Exactly the lines below from the one with "0x0005 | 主控-->PC" up to and including the one with "0x0309 | PC-->主控" make up the answer, with nothing else added.

= = = = = = =

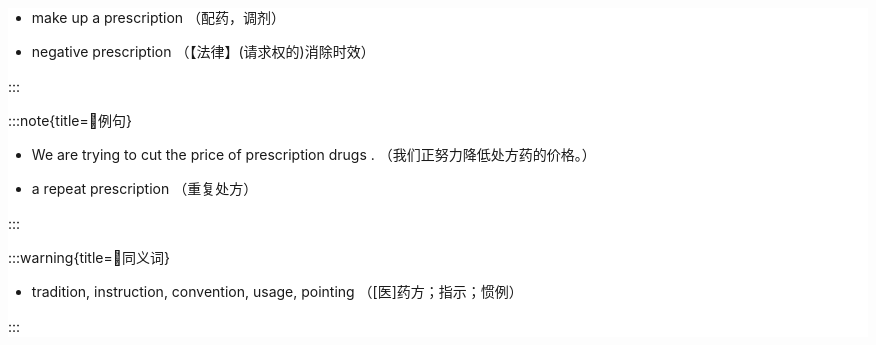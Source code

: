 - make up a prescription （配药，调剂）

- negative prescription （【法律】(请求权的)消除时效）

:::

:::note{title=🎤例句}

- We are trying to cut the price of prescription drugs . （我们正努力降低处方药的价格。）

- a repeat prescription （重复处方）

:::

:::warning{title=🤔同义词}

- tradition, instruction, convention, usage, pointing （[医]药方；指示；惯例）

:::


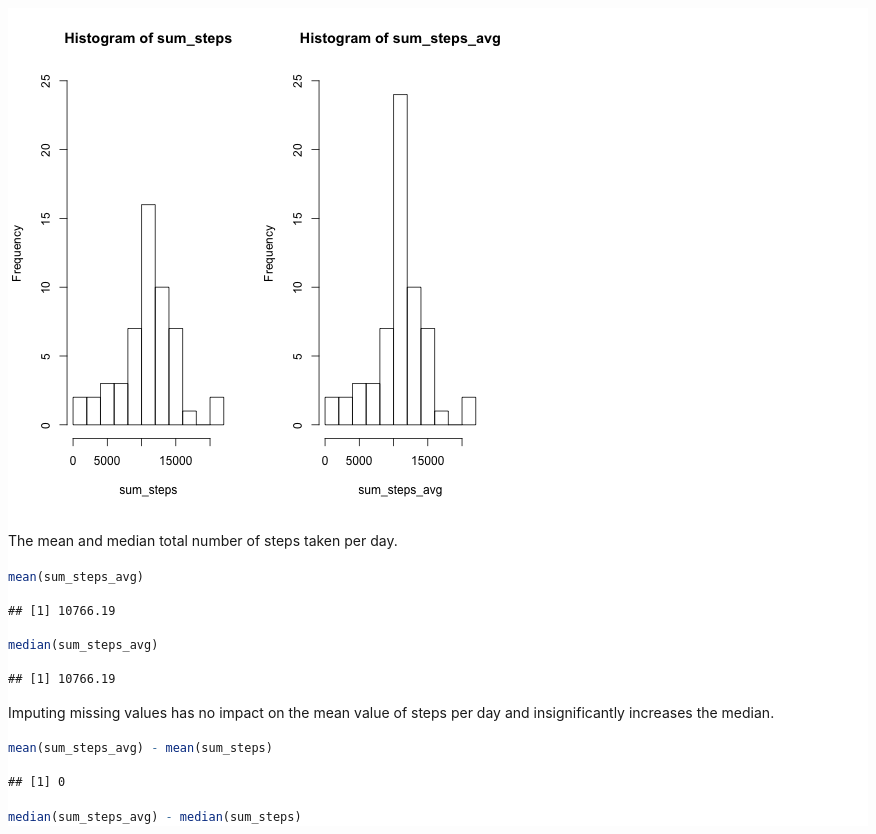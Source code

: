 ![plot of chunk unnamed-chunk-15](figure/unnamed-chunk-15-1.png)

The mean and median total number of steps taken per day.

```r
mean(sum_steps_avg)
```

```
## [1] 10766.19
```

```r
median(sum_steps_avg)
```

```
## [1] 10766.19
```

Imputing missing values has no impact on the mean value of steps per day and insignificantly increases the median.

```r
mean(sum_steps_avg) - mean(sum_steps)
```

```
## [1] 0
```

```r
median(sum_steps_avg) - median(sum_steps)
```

= = = = = = =

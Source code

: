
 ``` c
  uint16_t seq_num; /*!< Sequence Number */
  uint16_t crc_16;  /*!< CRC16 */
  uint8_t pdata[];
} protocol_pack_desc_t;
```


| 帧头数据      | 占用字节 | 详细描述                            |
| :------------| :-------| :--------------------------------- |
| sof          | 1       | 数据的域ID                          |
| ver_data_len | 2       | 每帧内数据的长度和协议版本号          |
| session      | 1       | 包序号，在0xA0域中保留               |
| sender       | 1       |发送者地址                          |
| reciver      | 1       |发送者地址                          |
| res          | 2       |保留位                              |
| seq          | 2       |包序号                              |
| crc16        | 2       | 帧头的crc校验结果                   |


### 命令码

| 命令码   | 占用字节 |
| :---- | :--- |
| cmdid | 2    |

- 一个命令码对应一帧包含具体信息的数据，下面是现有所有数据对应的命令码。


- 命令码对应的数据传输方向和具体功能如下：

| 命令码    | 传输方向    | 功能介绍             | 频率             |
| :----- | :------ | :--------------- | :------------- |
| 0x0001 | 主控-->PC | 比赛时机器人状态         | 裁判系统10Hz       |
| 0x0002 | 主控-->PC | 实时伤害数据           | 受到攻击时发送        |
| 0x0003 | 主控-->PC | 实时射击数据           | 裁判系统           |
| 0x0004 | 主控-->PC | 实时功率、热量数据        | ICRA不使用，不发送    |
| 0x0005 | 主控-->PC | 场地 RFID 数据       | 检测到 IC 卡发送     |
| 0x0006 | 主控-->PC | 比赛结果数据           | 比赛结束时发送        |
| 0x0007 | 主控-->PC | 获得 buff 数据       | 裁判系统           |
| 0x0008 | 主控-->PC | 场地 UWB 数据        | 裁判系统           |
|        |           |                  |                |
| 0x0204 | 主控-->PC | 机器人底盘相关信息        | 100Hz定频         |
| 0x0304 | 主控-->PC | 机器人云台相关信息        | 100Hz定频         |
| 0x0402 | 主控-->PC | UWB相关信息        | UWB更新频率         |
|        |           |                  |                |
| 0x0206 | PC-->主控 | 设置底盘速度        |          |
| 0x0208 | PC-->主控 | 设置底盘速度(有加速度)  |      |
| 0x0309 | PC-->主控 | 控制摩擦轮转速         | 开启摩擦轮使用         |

= = = = = = =

■ Task output ■
| 0x0005 | 主控-->PC | 场地 RFID 数据       | 检测到 IC 卡发送     |
| 0x0006 | 主控-->PC | 比赛结果数据           | 比赛结束时发送        |
| 0x0007 | 主控-->PC | 获得 buff 数据       | 裁判系统           |
| 0x0008 | 主控-->PC | 场地 UWB 数据        | 裁判系统           |
|        |           |                  |                |
| 0x0204 | 主控-->PC | 机器人底盘相关信息        | 100Hz定频         |
| 0x0304 | 主控-->PC | 机器人云台相关信息        | 100Hz定频         |
| 0x0402 | 主控-->PC | UWB相关信息        | UWB更新频率         |
|        |           |                  |                |
| 0x0206 | PC-->主控 | 设置底盘速度        |          |
| 0x0208 | PC-->主控 | 设置底盘速度(有加速度)  |      |
| 0x0309 | PC-->主控 | 控制摩擦轮转速         | 开启摩擦轮使用         |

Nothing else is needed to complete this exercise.